Guru Besar Ilmu Fikih UIN Jakarta menekankan bahwa Hari Arafah merupakan waktu yang sangat istimewa, di mana rahmat Allah turun dan doa-doa dikabulkan.
Baca juga: Musyrif Diny: Sistem Penyembelihan hingga Distribusi Dam di Adahi Sangat Profesional
Oleh karena itu, Prof Niam meminta jamaah tidak menyia-nyiakan waktu selama berada di tenda Arafah dengan aktivitas yang kurang bermanfaat.
Prof Niam juga mengimbau kepada jamaah haji untuk memperbanyak amalan spiritual secara intensif, seperti membaca Alquran dan shalawat, berdzikir dan melakukan shalat sunnah serta melakukan muhasabah.

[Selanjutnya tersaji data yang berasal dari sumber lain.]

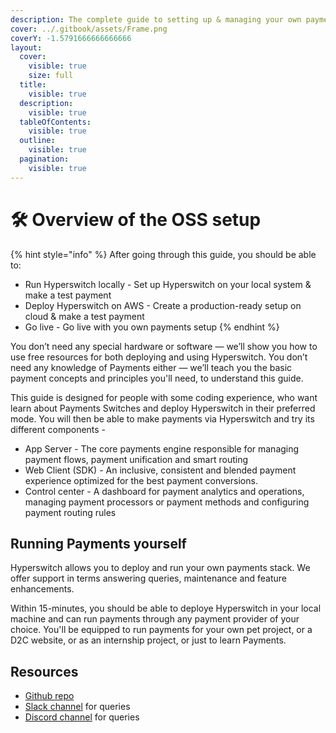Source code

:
 ```yaml
---
description: The complete guide to setting up & managing your own payments switch
cover: ../.gitbook/assets/Frame.png
coverY: -1.5791666666666666
layout:
  cover:
    visible: true
    size: full
  title:
    visible: true
  description:
    visible: true
  tableOfContents:
    visible: true
  outline:
    visible: true
  pagination:
    visible: true
---
```


# 🛠 Overview of the OSS setup

{% hint style="info" %}
After going through this guide, you should be able to:

* Run Hyperswitch locally - Set up Hyperswitch on your local system & make a test payment
* Deploy Hyperswitch on AWS - Create a production-ready setup on cloud & make a test payment
* Go live - Go live with you own payments setup
{% endhint %}

You don’t need any special hardware or software — we’ll show you how to use free resources for both deploying and using Hyperswitch. You don’t need any knowledge of Payments either — we’ll teach you the basic payment concepts and principles you'll need, to understand this guide.

This guide is designed for people with some coding experience, who want learn about Payments Switches and deploy Hyperswitch in their preferred mode. You will then be able to make payments via Hyperswitch and try its different components -&#x20;

* App Server - The core payments engine responsible for managing payment flows, payment unification and smart routing &#x20;
* Web Client (SDK) - An inclusive, consistent and blended payment experience optimized for the best payment conversions.
* Control center - A dashboard for payment analytics and operations, managing payment processors or payment methods and configuring payment routing rules

## **Running Payments yourself**

Hyperswitch allows you to deploy and run your own payments stack. We offer support in terms answering queries, maintenance and feature enhancements.

Within 15-minutes, you should be able to deploye Hyperswitch in your local machine and can run payments through any payment provider of your choice. You'll be equipped to run payments for your own pet project, or a D2C website, or as an internship project, or just to learn Payments.

## **Resources**

* [Github repo](https://github.com/juspay/hyperswitch)
* [Slack channel](https://hyperswitch-io.slack.com/join/shared\_invite/zt-1k6cz4lee-SAJzhz6bjmpp4jZCDOtOIg) for queries
* [Discord channel](https://discord.com/invite/wJZ7DVW8mm) for queries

"Hari Arafah adalah hari yang mustajab di tempat yang mustajab. Sebaik-baik doa adalah doa di Hari Arafah. Gunakan waktu tersebut untuk mendekatkan diri kepada Allah dan memohon ampun atas kesalahan, baik kepada Allah maupun kepada sesama," tegasnya.
Mengingat pergerakan jamaah menuju Arafah sudah mulai dilakukan secara berangsur sejak 8 Djulhijjah, Prof Niam mengingatkan pentingnya menjaga stamina.
Dia menekankan bahwa ketahanan fisik menjadi kunci utama agar jamaah bisa beribadah dengan khusyuk, termasuk saat melanjutkan rangkaian mabit (bermalam) di Muzdalifah dan Mina, hingga pelaksanaan lempar jumrah.
Baca juga: Petugas Haji Punya Dua Posisi Strategis, Prof Niam: Jaga Keseimbangan Tugas dan Spiritual
Terkait rangkaian setelah Arafah, Ketua Majelis Alumni IPNU ini mengapresiasi regulasi pergerakan jamaah yang tahun ini dibagi menjadi tiga skema demi mengurai kepadatan.
Ia meminta jamaah, terutama lansia dan yang sedang kurang sehat, untuk mematuhi jalur serta jadwal yang telah ditetapkan oleh maktab.
"Kepatuhan pada jadwal dan pengaturan yang telah ditetapkan adalah bagian dari menjaga keselamatan jamaah sekaligus tetap dalam koridor syariat," pungkasnya.